Assignment: The word "hinet" marks the lines to keep; find each one in the data and copy it.

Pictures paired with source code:
□ □ □

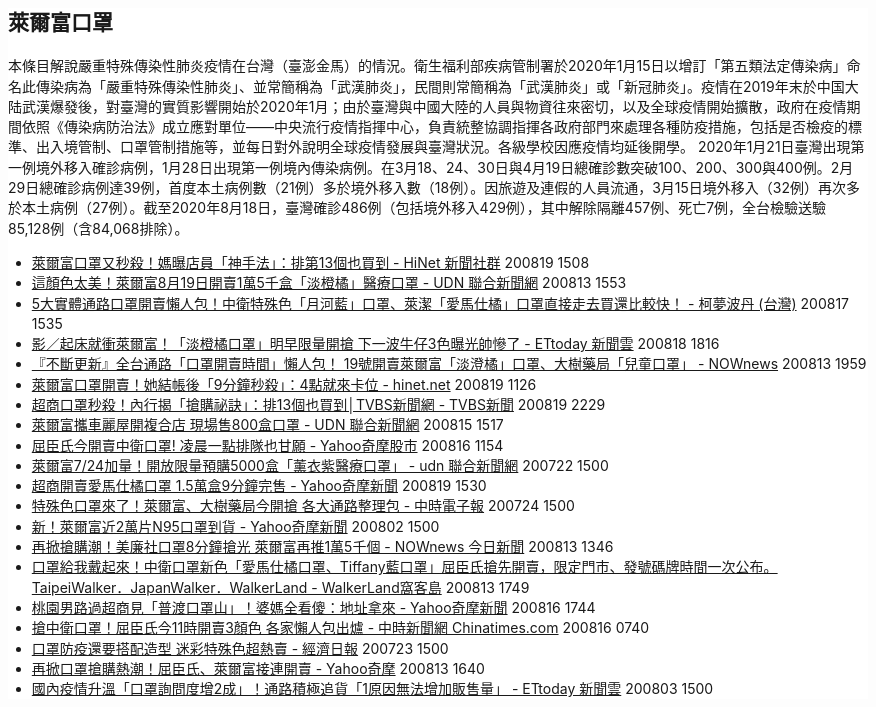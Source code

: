## 萊爾富口罩

本條目解說嚴重特殊傳染性肺炎疫情在台灣（臺澎金馬）的情況。衛生福利部疾病管制署於2020年1月15日以增訂「第五類法定傳染病」命名此傳染病為「嚴重特殊傳染性肺炎」、並常簡稱為「武漢肺炎」，民間則常簡稱為「武漢肺炎」或「新冠肺炎」。疫情在2019年末於中国大陆武漢爆發後，對臺灣的實質影響開始於2020年1月；由於臺灣與中國大陸的人員與物資往來密切，以及全球疫情開始擴散，政府在疫情期間依照《傳染病防治法》成立應對單位——中央流行疫情指揮中心，負責統整協調指揮各政府部門來處理各種防疫措施，包括是否檢疫的標準、出入境管制、口罩管制措施等，並每日對外說明全球疫情發展與臺灣狀況。各級學校因應疫情均延後開學。
2020年1月21日臺灣出現第一例境外移入確診病例，1月28日出現第一例境內傳染病例。在3月18、24、30日與4月19日總確診數突破100、200、300與400例。2月29日總確診病例達39例，首度本土病例數（21例）多於境外移入數（18例）。因旅遊及連假的人員流通，3月15日境外移入（32例）再次多於本土病例（27例）。截至2020年8月18日，臺灣確診486例（包括境外移入429例），其中解除隔離457例、死亡7例，全台檢驗送驗85,128例（含84,068排除）。
- [萊爾富口罩又秒殺！媽曝店員「神手法」：排第13個也買到 - HiNet 新聞社群](https://times.hinet.net/news/23017714 "萊爾富口罩又秒殺！媽曝店員「神手法」：排第13個也買到 - HiNet 新聞社群") 200819 1508
- [這顏色太美！萊爾富8月19日開賣1萬5千盒「淡橙橘」醫療口罩 - UDN 聯合新聞網](https://udn.com/news/story/7270/4779108 "這顏色太美！萊爾富8月19日開賣1萬5千盒「淡橙橘」醫療口罩 - UDN 聯合新聞網") 200813 1553
- [5大實體通路口罩開賣懶人包！中衛特殊色「月河藍」口罩、萊潔「愛馬仕橘」口罩直接走去買還比較快！ - 柯夢波丹 (台灣)](https://www.cosmopolitan.com/tw/lifestyle/hot-topics/g33618313/face-mask-0817/ "5大實體通路口罩開賣懶人包！中衛特殊色「月河藍」口罩、萊潔「愛馬仕橘」口罩直接走去買還比較快！ - 柯夢波丹 (台灣)") 200817 1535
- [影／起床就衝萊爾富！「淡橙橘口罩」明早限量開搶 下一波牛仔3色曝光帥慘了 - ETtoday 新聞雲](https://www.ettoday.net/news/20200818/1787756.htm "影／起床就衝萊爾富！「淡橙橘口罩」明早限量開搶 下一波牛仔3色曝光帥慘了 - ETtoday 新聞雲") 200818 1816
- [『不斷更新』全台通路「口罩開賣時間」懶人包！ 19號開賣萊爾富「淡澄橘」口罩、大樹藥局「兒童口罩」 - NOWnews](https://onepage.nownews.com/News/Living/mask-sell-channel-2 "『不斷更新』全台通路「口罩開賣時間」懶人包！ 19號開賣萊爾富「淡澄橘」口罩、大樹藥局「兒童口罩」 - NOWnews") 200813 1959
- [萊爾富口罩開賣！她結帳後「9分鐘秒殺」：4點就來卡位 - hinet.net](https://times.hinet.net/topic/23017369 "萊爾富口罩開賣！她結帳後「9分鐘秒殺」：4點就來卡位 - hinet.net") 200819 1126
- [超商口罩秒殺！內行揭「搶購祕訣」：排13個也買到│TVBS新聞網 - TVBS新聞](https://news.tvbs.com.tw/life/1372492 "超商口罩秒殺！內行揭「搶購祕訣」：排13個也買到│TVBS新聞網 - TVBS新聞") 200819 2229
- [萊爾富攜車麗屋開複合店 現場售800盒口罩 - UDN 聯合新聞網](https://udn.com/news/story/7241/4784288 "萊爾富攜車麗屋開複合店 現場售800盒口罩 - UDN 聯合新聞網") 200815 1517
- [屈臣氏今開賣中衛口罩! 凌晨一點排隊也甘願 - Yahoo奇摩股市](https://tw.stock.yahoo.com/video/%E5%B1%88%E8%87%A3%E6%B0%8F%E4%BB%8A%E9%96%8B%E8%B3%A3%E4%B8%AD%E8%A1%9B%E5%8F%A3%E7%BD%A9-%E5%87%8C%E6%99%A8-%E9%BB%9E%E6%8E%92%E9%9A%8A%E4%B9%9F%E7%94%98%E9%A1%98-033659883.html "屈臣氏今開賣中衛口罩! 凌晨一點排隊也甘願 - Yahoo奇摩股市") 200816 1154
- [萊爾富7/24加量！開放限量預購5000盒「薰衣紫醫療口罩」 - udn 聯合新聞網](https://udn.com/news/story/7934/4721991 "萊爾富7/24加量！開放限量預購5000盒「薰衣紫醫療口罩」 - udn 聯合新聞網") 200722 1500
- [超商開賣愛馬仕橘口罩 1.5萬盒9分鐘完售 - Yahoo奇摩新聞](https://tw.news.yahoo.com/%E8%B6%85%E5%95%86%E9%96%8B%E8%B3%A3%E6%84%9B%E9%A6%AC%E4%BB%95%E6%A9%98%E5%8F%A3%E7%BD%A9-1-5%E8%90%AC%E7%9B%929%E5%88%86%E9%90%98%E5%AE%8C%E5%94%AE-041512361.html "超商開賣愛馬仕橘口罩 1.5萬盒9分鐘完售 - Yahoo奇摩新聞") 200819 1530
- [特殊色口罩來了！萊爾富、大樹藥局今開搶 各大通路整理包 - 中時電子報](https://www.chinatimes.com/realtimenews/20200724002014-260405 "特殊色口罩來了！萊爾富、大樹藥局今開搶 各大通路整理包 - 中時電子報") 200724 1500
- [新！萊爾富近2萬片N95口罩到貨 - Yahoo奇摩新聞](https://tw.news.yahoo.com/%E6%96%B0-%E8%90%8A%E7%88%BE%E5%AF%8C%E8%BF%912%E8%90%AC%E7%89%87n95%E5%8F%A3%E7%BD%A9%E5%88%B0%E8%B2%A8-033045191.html "新！萊爾富近2萬片N95口罩到貨 - Yahoo奇摩新聞") 200802 1500
- [再掀搶購潮！美廉社口罩8分鐘搶光 萊爾富再推1萬5千個 - NOWnews 今日新聞](https://www.nownews.com/news/life/5045342 "再掀搶購潮！美廉社口罩8分鐘搶光 萊爾富再推1萬5千個 - NOWnews 今日新聞") 200813 1346
- [口罩給我戴起來！中衛口罩新色「愛馬仕橘口罩、Tiffany藍口罩」屈臣氏搶先開賣，限定門市、發號碼牌時間一次公布。 TaipeiWalker．JapanWalker．WalkerLand - WalkerLand窩客島](https://www.walkerland.com.tw/subject/view/270060 "口罩給我戴起來！中衛口罩新色「愛馬仕橘口罩、Tiffany藍口罩」屈臣氏搶先開賣，限定門市、發號碼牌時間一次公布。 TaipeiWalker．JapanWalker．WalkerLand - WalkerLand窩客島") 200813 1749
- [桃園男路過超商見「普渡口罩山」！婆媽全看傻：地址拿來 - Yahoo奇摩新聞](https://tw.news.yahoo.com/%E6%A1%83%E5%9C%92%E7%94%B7%E8%B7%AF%E9%81%8E%E8%B6%85%E5%95%86%E8%A6%8B-%E6%99%AE%E6%B8%A1%E5%8F%A3%E7%BD%A9%E5%B1%B1-%E5%A9%86%E5%AA%BD%E5%85%A8%E7%9C%8B%E5%82%BB-%E5%9C%B0%E5%9D%80%E6%8B%BF%E4%BE%86-094426414.html "桃園男路過超商見「普渡口罩山」！婆媽全看傻：地址拿來 - Yahoo奇摩新聞") 200816 1744
- [搶中衛口罩！屈臣氏今11時開賣3顏色 各家懶人包出爐 - 中時新聞網 Chinatimes.com](https://www.chinatimes.com/realtimenews/20200816000864-260405 "搶中衛口罩！屈臣氏今11時開賣3顏色 各家懶人包出爐 - 中時新聞網 Chinatimes.com") 200816 0740
- [口罩防疫還要搭配造型 迷彩特殊色超熱賣 - 經濟日報](https://money.udn.com/money/story/12524/4725950 "口罩防疫還要搭配造型 迷彩特殊色超熱賣 - 經濟日報") 200723 1500
- [再掀口罩搶購熱潮！屈臣氏、萊爾富接連開賣 - Yahoo奇摩](https://tw.mobi.yahoo.com/news/%E5%86%8D%E6%8E%80%E5%8F%A3%E7%BD%A9%E6%90%B6%E8%B3%BC%E7%86%B1%E6%BD%AE-%E5%B1%88%E8%87%A3%E6%B0%8F-%E8%90%8A%E7%88%BE%E5%AF%8C%E6%8E%A5%E9%80%A3%E9%96%8B%E8%B3%A3-084024208.html "再掀口罩搶購熱潮！屈臣氏、萊爾富接連開賣 - Yahoo奇摩") 200813 1640
- [國內疫情升溫「口罩詢問度增2成」！通路積極追貨「1原因無法增加販售量」 - ETtoday 新聞雲](https://www.ettoday.net/news/20200803/1775723.htm "國內疫情升溫「口罩詢問度增2成」！通路積極追貨「1原因無法增加販售量」 - ETtoday 新聞雲") 200803 1500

□ □ □

Task output:
- [萊爾富口罩又秒殺！媽曝店員「神手法」：排第13個也買到 - HiNet 新聞社群](https://times.hinet.net/news/23017714 "萊爾富口罩又秒殺！媽曝店員「神手法」：排第13個也買到 - HiNet 新聞社群") 200819 1508
- [萊爾富口罩開賣！她結帳後「9分鐘秒殺」：4點就來卡位 - hinet.net](https://times.hinet.net/topic/23017369 "萊爾富口罩開賣！她結帳後「9分鐘秒殺」：4點就來卡位 - hinet.net") 200819 1126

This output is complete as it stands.